■ **EXERCISE MATERIALS**

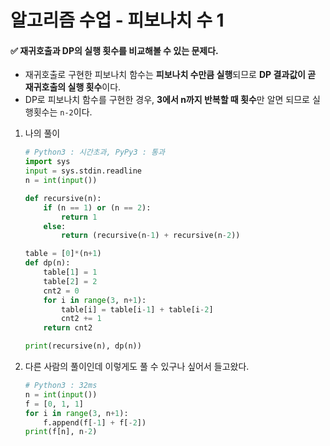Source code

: # 알고리즘 수업 - 피보나치 수 1

#### ✅ 재귀호출과 DP의 실행 횟수를 비교해볼 수 있는 문제다.

- 재귀호출로 구현한 피보나치 함수는 **피보나치 수만큼 실행**되므로 **DP 결과값이 곧 재귀호출의 실행 횟수**이다.
- DP로 피보나치 함수를 구현한 경우, **3에서 n까지 반복할 때 횟수**만 알면 되므로 실행횟수는 `n-2`이다.



1. 나의 풀이

   ```python
   # Python3 : 시간초과, PyPy3 : 통과
   import sys
   input = sys.stdin.readline
   n = int(input())
   
   def recursive(n):
       if (n == 1) or (n == 2):
           return 1
       else:
           return (recursive(n-1) + recursive(n-2))
   
   table = [0]*(n+1)
   def dp(n):
       table[1] = 1
       table[2] = 2
       cnt2 = 0
       for i in range(3, n+1):
           table[i] = table[i-1] + table[i-2]
           cnt2 += 1
       return cnt2
   
   print(recursive(n), dp(n))
   ```

2. 다른 사람의 풀이인데 이렇게도 풀 수 있구나 싶어서 들고왔다.

   ```python
   # Python3 : 32ms
   n = int(input())
   f = [0, 1, 1]
   for i in range(3, n+1):
       f.append(f[-1] + f[-2])
   print(f[n], n-2)
   ```



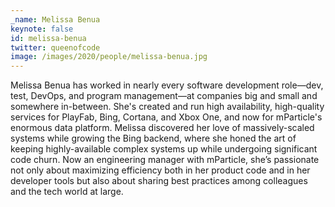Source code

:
 ```yaml
---
_name: Melissa Benua
keynote: false
id: melissa-benua
twitter: queenofcode
image: /images/2020/people/melissa-benua.jpg
---
```

Melissa Benua has worked in nearly every software development role—dev, test, DevOps, and program management—at
companies big and small and somewhere in-between. She's created and run high availability, high-quality services for
PlayFab, Bing, Cortana, and Xbox One, and now for mParticle's enormous data platform. Melissa discovered her love of
massively-scaled systems while growing the Bing backend, where she honed the art of keeping highly-available complex
systems up while undergoing significant code churn. Now an engineering manager with mParticle, she’s passionate not only
about maximizing efficiency both in her product code and in her developer tools but also about sharing best practices
among colleagues and the tech world at large.
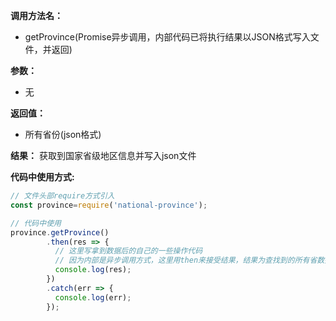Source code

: 
**调用方法名：**
 - getProvince(Promise异步调用，内部代码已将执行结果以JSON格式写入文件，并返回)

**参数：**

 - 无

 **返回值：**

 - 所有省份(json格式)

**结果：** 获取到国家省级地区信息并写入json文件

**代码中使用方式:**
```javascript
// 文件头部require方式引入
const province=require('national-province');

// 代码中使用
province.getProvince()
        .then(res => {
          // 这里写拿到数据后的自己的一些操作代码
          // 因为内部是异步调用方式，这里用then来接受结果，结果为查找到的所有省数据，数据格式为json格式
          console.log(res);
        })
        .catch(err => { 
          console.log(err);
        });
```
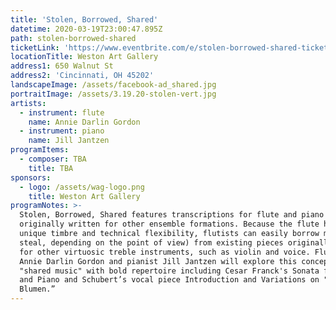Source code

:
 ```yaml
---
title: 'Stolen, Borrowed, Shared'
datetime: 2020-03-19T23:00:47.895Z
path: stolen-borrowed-shared
ticketLink: 'https://www.eventbrite.com/e/stolen-borrowed-shared-tickets-70347536375'
locationTitle: Weston Art Gallery
address1: 650 Walnut St
address2: 'Cincinnati, OH 45202'
landscapeImage: /assets/facebook-ad_shared.jpg
portraitImage: /assets/3.19.20-stolen-vert.jpg
artists:
  - instrument: flute
    name: Annie Darlin Gordon
  - instrument: piano
    name: Jill Jantzen
programItems:
  - composer: TBA
    title: TBA
sponsors:
  - logo: /assets/wag-logo.png
    title: Weston Art Gallery
programNotes: >-
  Stolen, Borrowed, Shared features transcriptions for flute and piano that were
  originally written for other ensemble formations. Because the flute has a
  unique timbre and technical flexibility, flutists can easily borrow music (or
  steal, depending on the point of view) from existing pieces originally written
  for other virtuosic treble instruments, such as violin and voice. Flutist
  Annie Darlin Gordon and pianist Jill Jantzen will explore this concept of
  "shared music" with bold repertoire including Cesar Franck's Sonata for Violin
  and Piano and Schubert’s vocal piece Introduction and Variations on "Trockne
  Blumen.”
---
```


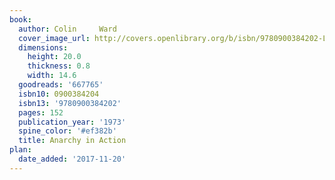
 ```yaml
---
book:
  author: Colin     Ward
  cover_image_url: http://covers.openlibrary.org/b/isbn/9780900384202-L.jpg
  dimensions:
    height: 20.0
    thickness: 0.8
    width: 14.6
  goodreads: '667765'
  isbn10: 0900384204
  isbn13: '9780900384202'
  pages: 152
  publication_year: '1973'
  spine_color: '#ef382b'
  title: Anarchy in Action
plan:
  date_added: '2017-11-20'
---
```

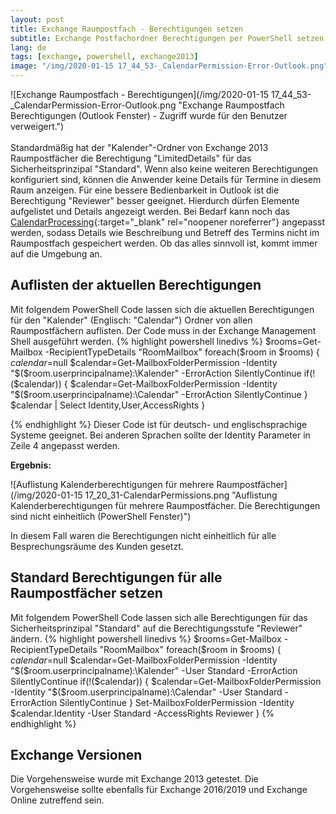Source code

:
 ```yaml
---
layout: post
title: Exchange Raumpostfach - Berechtigungen setzen
subtitle: Exchange Postfachordner Berechtigungen per PowerShell setzen
lang: de
tags: [exchange, powershell, exchange2013]
image: "/img/2020-01-15 17_44_53-_CalendarPermission-Error-Outlook.png"
---
```

![Exchange Raumpostfach - Berechtigungen](/img/2020-01-15 17_44_53-_CalendarPermission-Error-Outlook.png "Exchange Raumpostfach Berechtigungen (Outlook Fenster) - Zugriff wurde für den Benutzer verweigert.") <br /><br />
Standardmäßig hat der "Kalender"-Ordner von Exchange 2013 Raumpostfächer die Berechtigung "LimitedDetails" für das Sicherheitsprinzipal "Standard". Wenn also keine weiteren Berechtigungen konfiguriert sind, können die Anwender keine Details für Termine in diesem Raum anzeigen. Für eine bessere Bedienbarkeit in Outlook ist die Berechtigung "Reviewer" besser geeignet. Hierdurch dürfen Elemente aufgelistet und Details angezeigt werden. Bei Bedarf kann noch das [CalendarProcessing](https://docs.microsoft.com/en-us/powershell/module/exchange/mailboxes/set-calendarprocessing?view=exchange-ps){:target="_blank" rel="noopener noreferrer"} angepasst werden, sodass Details wie Beschreibung und Betreff des Termins nicht im Raumpostfach gespeichert werden. Ob das alles sinnvoll ist, kommt immer auf die Umgebung an.

## Auflisten der aktuellen Berechtigungen
Mit folgendem PowerShell Code lassen sich die aktuellen Berechtigungen für den "Kalender" (Englisch: "Calendar") Ordner von allen Raumpostfächern auflisten. Der Code muss in der Exchange Management Shell ausgeführt werden.
{% highlight powershell linedivs %}
$rooms=Get-Mailbox -RecipientTypeDetails "RoomMailbox"
foreach($room in $rooms) {
	$calendar=$null
	$calendar=Get-MailboxFolderPermission -Identity "$($room.userprincipalname):\Kalender" -ErrorAction SilentlyContinue
	if(!($calendar)) {
		$calendar=Get-MailboxFolderPermission -Identity "$($room.userprincipalname):\Calendar" -ErrorAction SilentlyContinue
	}
	$calendar | Select Identity,User,AccessRights
}

{% endhighlight %}
Dieser Code ist für deutsch- und englischsprachige Systeme geeignet. Bei anderen Sprachen sollte der Identity Parameter in Zeile 4 angepasst werden.

**Ergebnis:**

![Auflistung Kalenderberechtigungen für mehrere Raumpostfächer](/img/2020-01-15 17_20_31-CalendarPermissions.png "Auflistung Kalenderberechtigungen für mehrere Raumpostfächer. Die Berechtigungen sind nicht einheitlich (PowerShell Fenster)")

In diesem Fall waren die Berechtigungen nicht einheitlich für alle Besprechungsräume des Kunden gesetzt. 

## Standard Berechtigungen für alle Raumpostfächer setzen
Mit folgendem PowerShell Code lassen sich alle Berechtigungen für das Sicherheitsprinzipal "Standard" auf die Berechtigungsstufe "Reviewer" ändern.
{% highlight powershell linedivs %}
$rooms=Get-Mailbox -RecipientTypeDetails "RoomMailbox"
foreach($room in $rooms) {
	$calendar=$null
	$calendar=Get-MailboxFolderPermission -Identity "$($room.userprincipalname):\Kalender" -User Standard -ErrorAction SilentlyContinue
	if(!($calendar)) {
		$calendar=Get-MailboxFolderPermission -Identity "$($room.userprincipalname):\Calendar" -User Standard -ErrorAction SilentlyContinue
	}
	Set-MailboxFolderPermission -Identity $calendar.Identity -User Standard -AccessRights Reviewer
}
{% endhighlight %}

## Exchange Versionen
Die Vorgehensweise wurde mit Exchange 2013 getestet. Die Vorgehensweise sollte ebenfalls für Exchange 2016/2019 und Exchange Online zutreffend sein.
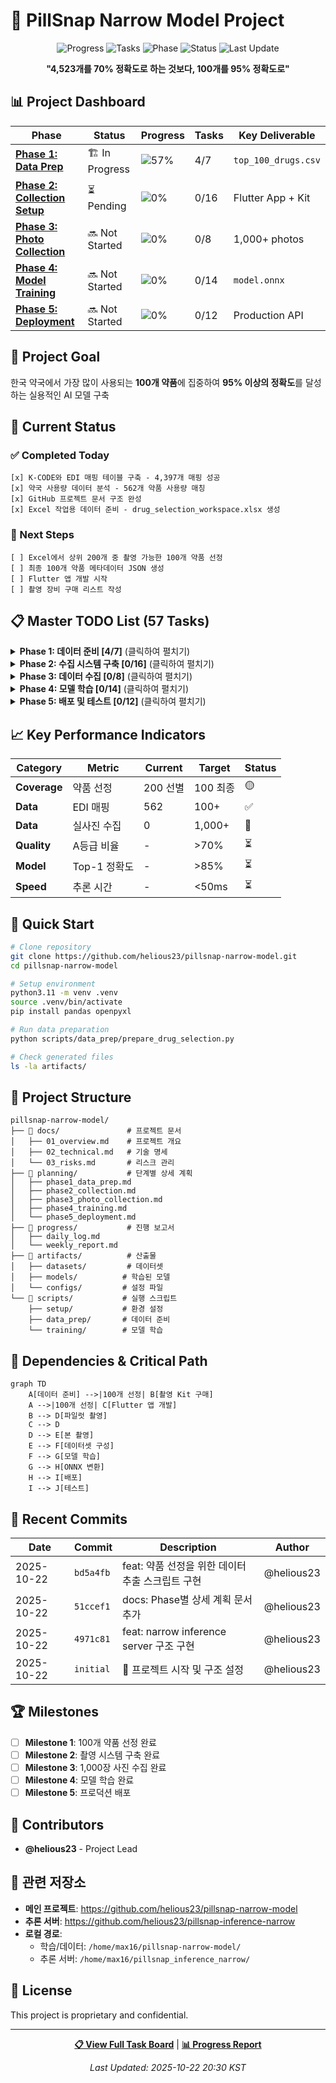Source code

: # 🎯 PillSnap Narrow Model Project

<div align="center">

![Progress](https://img.shields.io/badge/Overall%20Progress-7%25-red)
![Tasks](https://img.shields.io/badge/Tasks-4%2F57%20Completed-orange)
![Phase](https://img.shields.io/badge/Current%20Phase-1%20of%205-blue)
![Status](https://img.shields.io/badge/Status-Active-green)
![Last Update](https://img.shields.io/badge/Last%20Update-2025--10--22-lightgrey)

**"4,523개를 70% 정확도로 하는 것보다, 100개를 95% 정확도로"**

</div>

## 📊 Project Dashboard

| Phase | Status | Progress | Tasks | Key Deliverable |
|-------|--------|----------|-------|-----------------|
| **[Phase 1: Data Prep](./planning/phase1_data_prep.md)** | 🏗️ In Progress | ![57%](https://progress-bar.dev/57) | 4/7 | `top_100_drugs.csv` |
| **[Phase 2: Collection Setup](./planning/phase2_collection.md)** | ⏳ Pending | ![0%](https://progress-bar.dev/0) | 0/16 | Flutter App + Kit |
| **[Phase 3: Photo Collection](./planning/phase3_photo_collection.md)** | 🔜 Not Started | ![0%](https://progress-bar.dev/0) | 0/8 | 1,000+ photos |
| **[Phase 4: Model Training](./planning/phase4_training.md)** | 🔜 Not Started | ![0%](https://progress-bar.dev/0) | 0/14 | `model.onnx` |
| **[Phase 5: Deployment](./planning/phase5_deployment.md)** | 🔜 Not Started | ![0%](https://progress-bar.dev/0) | 0/12 | Production API |

## 🎯 Project Goal

한국 약국에서 가장 많이 사용되는 **100개 약품**에 집중하여 **95% 이상의 정확도**를 달성하는 실용적인 AI 모델 구축

## 📌 Current Status

### ✅ Completed Today

```
[x] K-CODE와 EDI 매핑 테이블 구축 - 4,397개 매핑 성공
[x] 약국 사용량 데이터 분석 - 562개 약품 사용량 매칭
[x] GitHub 프로젝트 문서 구조 완성
[x] Excel 작업용 데이터 준비 - drug_selection_workspace.xlsx 생성
```

### 🎯 Next Steps

```
[ ] Excel에서 상위 200개 중 촬영 가능한 100개 약품 선정
[ ] 최종 100개 약품 메타데이터 JSON 생성
[ ] Flutter 앱 개발 시작
[ ] 촬영 장비 구매 리스트 작성
```

## 📋 Master TODO List (57 Tasks)

<details>
<summary><b>Phase 1: 데이터 준비 [4/7]</b> (클릭하여 펼치기)</summary>

- [x] K-CODE와 EDI 매핑 테이블 구축 - kcode_label_map.json과 drugs_master.csv 연결
- [x] 약국 사용량 CSV 파일 로드 및 EDI별 사용 빈도 계산
- [x] 현재 데이터셋 4,523개 K-CODE 중 EDI 매핑된 항목 필터링
- [x] 사용량 기준 상위 200개 약품 추출 및 Excel 생성
- [ ] Excel 파일 검토 - PTP/연질캡슐/소형약품 표시
- [ ] 수동 검토 - 제외 약품 마킹 및 최종 100개 선정
- [ ] 최종 100개 약품 메타데이터 JSON 생성 (K-CODE, EDI, 약품명, 외형정보)

</details>

<details>
<summary><b>Phase 2: 수집 시스템 구축 [0/16]</b> (클릭하여 펼치기)</summary>

### 촬영 환경 준비 [0/5]
- [ ] LED 링라이트 6인치 + 삼각대 구매 (25,000원)
- [ ] 유니버설 스마트폰 거치대 구매 (15,000원)
- [ ] A3 백색 무광 폼보드 5장 + 투명 눈금자 구매
- [ ] Galaxy S21 Pro Mode 설정 - ISO 100, 1/60s, WB 5000K, Manual Focus
- [ ] DIY 촬영 부스 조립 - 15cm 거리 마킹, L자 배경 설치

### Flutter 앱 개발 [0/7]
- [ ] Flutter 프로젝트 생성 - pill_snap_collector
- [ ] 카메라 패키지 통합 및 권한 설정 (camera, permission_handler)
- [ ] 촬영 가이드 UI - 중앙 정렬 박스, 3x3 그리드, 거리 표시기
- [ ] 실시간 품질 체크 - 블러(Laplacian), 노출, 중앙정렬 검증
- [ ] 약품 정보 입력 폼 - K-CODE 검색, 수동 입력, 자동완성
- [ ] Supabase 연동 - 인증, Storage 업로드, 메타데이터 저장
- [ ] APK 빌드 및 Galaxy S21 설치

### Supabase 설정 [0/4]
- [ ] Supabase 프로젝트 생성 및 환경변수 설정
- [ ] Storage bucket 생성 - pill-images, 폴더구조 설계
- [ ] 테이블 스키마 생성 - real_photo_metadata, kcode_statistics
- [ ] RLS(Row Level Security) 정책 설정

</details>

<details>
<summary><b>Phase 3: 데이터 수집 [0/8]</b> (클릭하여 펼치기)</summary>

### 파일럿 테스트 [0/4]
- [ ] 상위 30개 약품 실물 확보 (약국 방문/온라인 구매)
- [ ] 30개 약품 x 10장 = 300장 촬영 (앞/뒤/옆)
- [ ] QC 검증 - A/B/C 등급 분류, 재촬영 리스트
- [ ] 촬영 프로토콜 개선 - 문제점 분석 및 가이드 수정

### 본 촬영 [0/4]
- [ ] 100개 약품 확보 계획 수립 (일정, 예산, 구매처)
- [ ] 일일 20개씩 5일간 촬영 - 총 1,000장 이상
- [ ] 품질 A등급 70% 이상 확보 검증
- [ ] Supabase 업로드 및 메타데이터 정리

</details>

<details>
<summary><b>Phase 4: 모델 학습 [0/14]</b> (클릭하여 펼치기)</summary>

### 전처리 표준화 [0/4]
- [ ] UnifiedPreprocessor 클래스 구현 - 512x512, CLAHE, 정규화
- [ ] Flutter 이미지 전처리 - 중앙크롭, 리사이즈, JPEG 압축
- [ ] BFF 검증 로직 - 크기/포맷 확인, 변환 없음
- [ ] 추론서버 통합 - UnifiedPreprocessor 적용

### 데이터셋 구성 [0/5]
- [ ] 100개 클래스 인덱스 매핑 (0-99) 생성
- [ ] 기존 스튜디오 이미지 심볼릭 링크 생성
- [ ] 실사진 통합 - 스튜디오:실사진 = 3:7 비율
- [ ] Train/Val/Test 분할 - 80:10:10
- [ ] Manifest JSON 파일 생성

### 모델 학습 [0/5]
- [ ] pillsnap_narrow 프로젝트 디렉토리 구조 생성
- [ ] EfficientNetV2-S 백본 준비 - 기존 가중치 로드
- [ ] Baseline 학습 - 10 epochs, 초기 성능 측정
- [ ] 하이퍼파라미터 튜닝 - LR, Weight Decay, Augmentation
- [ ] 최종 학습 - 50 epochs, Best checkpoint 저장

</details>

<details>
<summary><b>Phase 5: 배포 및 테스트 [0/12]</b> (클릭하여 펼치기)</summary>

### 모델 배포 [0/4]
- [ ] PyTorch to ONNX 변환 - 최적화 및 양자화
- [ ] 추론서버 통합 - 100개 클래스 전용 엔드포인트
- [ ] 성능 벤치마크 - 추론속도 50ms 이하 확인
- [ ] Docker 이미지 빌드 및 배포

### 테스트 [0/4]
- [ ] 단위 테스트 - 전처리, 모델, API
- [ ] 통합 테스트 - End-to-End 파이프라인
- [ ] 실사진 정확도 테스트 - 80% 이상 달성 확인
- [ ] 약국 현장 테스트 - 실제 환경 검증

### 성능 검증 [0/4]
- [ ] Top-1 정확도 85% 이상 달성
- [ ] Top-5 정확도 95% 이상 달성
- [ ] 추론 속도 50ms 이하 (P95)
- [ ] 메모리 사용량 최적화

</details>

## 📈 Key Performance Indicators

| Category | Metric | Current | Target | Status |
|----------|--------|---------|--------|--------|
| **Coverage** | 약품 선정 | 200 선별 | 100 최종 | 🟡 |
| **Data** | EDI 매핑 | 562 | 100+ | ✅ |
| **Data** | 실사진 수집 | 0 | 1,000+ | 🔴 |
| **Quality** | A등급 비율 | - | >70% | ⏳ |
| **Model** | Top-1 정확도 | - | >85% | ⏳ |
| **Speed** | 추론 시간 | - | <50ms | ⏳ |

## 🚀 Quick Start

```bash
# Clone repository
git clone https://github.com/helious23/pillsnap-narrow-model.git
cd pillsnap-narrow-model

# Setup environment
python3.11 -m venv .venv
source .venv/bin/activate
pip install pandas openpyxl

# Run data preparation
python scripts/data_prep/prepare_drug_selection.py

# Check generated files
ls -la artifacts/
```

## 📁 Project Structure

```
pillsnap-narrow-model/
├── 📁 docs/               # 프로젝트 문서
│   ├── 01_overview.md    # 프로젝트 개요
│   ├── 02_technical.md   # 기술 명세
│   └── 03_risks.md       # 리스크 관리
├── 📁 planning/           # 단계별 상세 계획
│   ├── phase1_data_prep.md
│   ├── phase2_collection.md
│   ├── phase3_photo_collection.md
│   ├── phase4_training.md
│   └── phase5_deployment.md
├── 📁 progress/           # 진행 보고서
│   ├── daily_log.md
│   └── weekly_report.md
├── 📁 artifacts/          # 산출물
│   ├── datasets/         # 데이터셋
│   ├── models/          # 학습된 모델
│   └── configs/         # 설정 파일
└── 📁 scripts/           # 실행 스크립트
    ├── setup/           # 환경 설정
    ├── data_prep/       # 데이터 준비
    └── training/        # 모델 학습
```

## 🔄 Dependencies & Critical Path

```mermaid
graph TD
    A[데이터 준비] -->|100개 선정| B[촬영 Kit 구매]
    A -->|100개 선정| C[Flutter 앱 개발]
    B --> D[파일럿 촬영]
    C --> D
    D --> E[본 촬영]
    E --> F[데이터셋 구성]
    F --> G[모델 학습]
    G --> H[ONNX 변환]
    H --> I[배포]
    I --> J[테스트]
```

## 📝 Recent Commits

| Date | Commit | Description | Author |
|------|--------|-------------|--------|
| 2025-10-22 | `bd5a4fb` | feat: 약품 선정을 위한 데이터 추출 스크립트 구현 | @helious23 |
| 2025-10-22 | `51ccef1` | docs: Phase별 상세 계획 문서 추가 | @helious23 |
| 2025-10-22 | `4971c81` | feat: narrow inference server 구조 구현 | @helious23 |
| 2025-10-22 | `initial` | 🎉 프로젝트 시작 및 구조 설정 | @helious23 |

## 🏆 Milestones

- [ ] **Milestone 1**: 100개 약품 선정 완료
- [ ] **Milestone 2**: 촬영 시스템 구축 완료
- [ ] **Milestone 3**: 1,000장 사진 수집 완료
- [ ] **Milestone 4**: 모델 학습 완료
- [ ] **Milestone 5**: 프로덕션 배포

## 👥 Contributors

- **@helious23** - Project Lead

## 🔗 관련 저장소

- **메인 프로젝트**: https://github.com/helious23/pillsnap-narrow-model
- **추론 서버**: https://github.com/helious23/pillsnap-inference-narrow
- **로컬 경로**:
  - 학습/데이터: `/home/max16/pillsnap-narrow-model/`
  - 추론 서버: `/home/max16/pillsnap_inference_narrow/`

## 📄 License

This project is proprietary and confidential.

---

<div align="center">

**[📋 View Full Task Board](./planning/README.md)** | **[📊 Progress Report](./progress/daily_log.md)**

*Last Updated: 2025-10-22 20:30 KST*

</div>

■ **YOUR OBJECTIVE**
Where the word "Jill" appears in a line of the entries, copy that line.

■ **OUTPUT OF THE TASK**
    name: Jill Jantzen
  Annie Darlin Gordon and pianist Jill Jantzen will explore this concept of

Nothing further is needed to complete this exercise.